This adjustment permits old but genuine bills to be recognized
which have been changed in length because of stretching, crumpling
or the like, or because of differences in scanning speed.
Finally, the buffers which has been set up for the edge area, the
portrait area, and the denomination area, store the locations
defining the beginnings of the areas. The ends of the areas are
identified by end of data words. These locations are referred to in
later sequences when the key pulse locations within these areas are
compared with the scanned data to determine genuineness and
denomination.
FIG. 11 illustrates the group of units 63 which make up the
template conversion routine. Control is passed initially to a unit
267 which compares the blank area time with a stored constant (5)
and unit 269 which compares the ratio of the total pulse width in
the portrait area to the total pulse width during the scan. This
ratio must be between 1.6 and 2.7. If the ratio is not correct, or
if more than five pulses are found in the blank area, the bill is
rejected. Otherwise control passes to unit 270. Unit 270 first sets
a pointer to the first data point in the first area buffer, after
which unit 271 reads the first data location and stores it. Then
unit 272 reads the next data location, unit 273 subtracts the first
location from it, and the difference is stored at the same memory
location by unit 274. Unit 275 inspects to determine if the end of
the area has been reached, and returns to 272 to repeat the above
operations for all data locations in the area, after which control
is passed to unit 276. Unit 276 determines whether the end of the
table has been reached, and if not, control passes to unit 271 and
the sequence is repeated until all data locations have been
adjusted. In this way, the locations of all pulses are referenced
to the first pulse in its respective area.

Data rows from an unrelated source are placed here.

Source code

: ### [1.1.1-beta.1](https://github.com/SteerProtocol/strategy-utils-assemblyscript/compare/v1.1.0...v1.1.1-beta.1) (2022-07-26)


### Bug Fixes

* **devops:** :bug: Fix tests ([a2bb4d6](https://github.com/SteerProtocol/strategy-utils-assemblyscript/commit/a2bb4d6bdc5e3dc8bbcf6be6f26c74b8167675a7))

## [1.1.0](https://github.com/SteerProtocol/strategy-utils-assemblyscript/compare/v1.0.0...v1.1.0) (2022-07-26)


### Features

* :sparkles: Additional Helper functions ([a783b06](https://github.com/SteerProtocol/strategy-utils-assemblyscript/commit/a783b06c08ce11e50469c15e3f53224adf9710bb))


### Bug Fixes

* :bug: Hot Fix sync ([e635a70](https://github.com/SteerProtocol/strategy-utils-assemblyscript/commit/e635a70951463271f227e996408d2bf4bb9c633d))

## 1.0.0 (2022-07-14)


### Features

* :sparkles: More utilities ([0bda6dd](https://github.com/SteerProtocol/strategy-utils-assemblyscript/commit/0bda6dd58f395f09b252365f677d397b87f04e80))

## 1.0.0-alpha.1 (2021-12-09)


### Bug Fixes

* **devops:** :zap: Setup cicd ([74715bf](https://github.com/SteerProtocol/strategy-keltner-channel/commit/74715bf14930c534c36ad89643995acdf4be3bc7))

Then control passes to unit 300 which sets pointers, after which
unit 302 gets the total blank length accummulated in the grouip 62.
Unit 304 then gets the standard length for the blank area from ROM,
and unit 305 divides the first quantity by the second. Control is
then passed to unit 306, which obtains the first key pulse position
from the template table in ROM, and then unit 308 multiplies the
location for the first key pulse by the factor resulting from the
division operation in unit 305, and the product is stored in the
location of RAM identified as the adjusted template table. Control
then passes to unit 310 which determines if the end of the template
table in ROM has been reached, and if not, a pointer is incremented
by unit 312, and control is returned to unit 306. When the end of
the table is reached, control passes back to unit 301 which gets
the next denomination, and then unit 303 checks to see if it is
zero. If not, control returns to unit 302 and otherwise to the main
routine over line 314.
The effect of this program is to modify all of the template pulse
position data stored in ROM, adjusting it according to the length
of the blank area for the bill being scanned. If this is longer
than normal, because the bill has been stretched, or a slow
scanning speed, all of the locations in the template are increased
in the same proportion. Similarly, if the bill is undersized,
because of crumpling or the like, or the scan speed is fast, all of
the locations of the key pulses stored in ROM are shortened in the
same proportion before being stored in the adjusted template table.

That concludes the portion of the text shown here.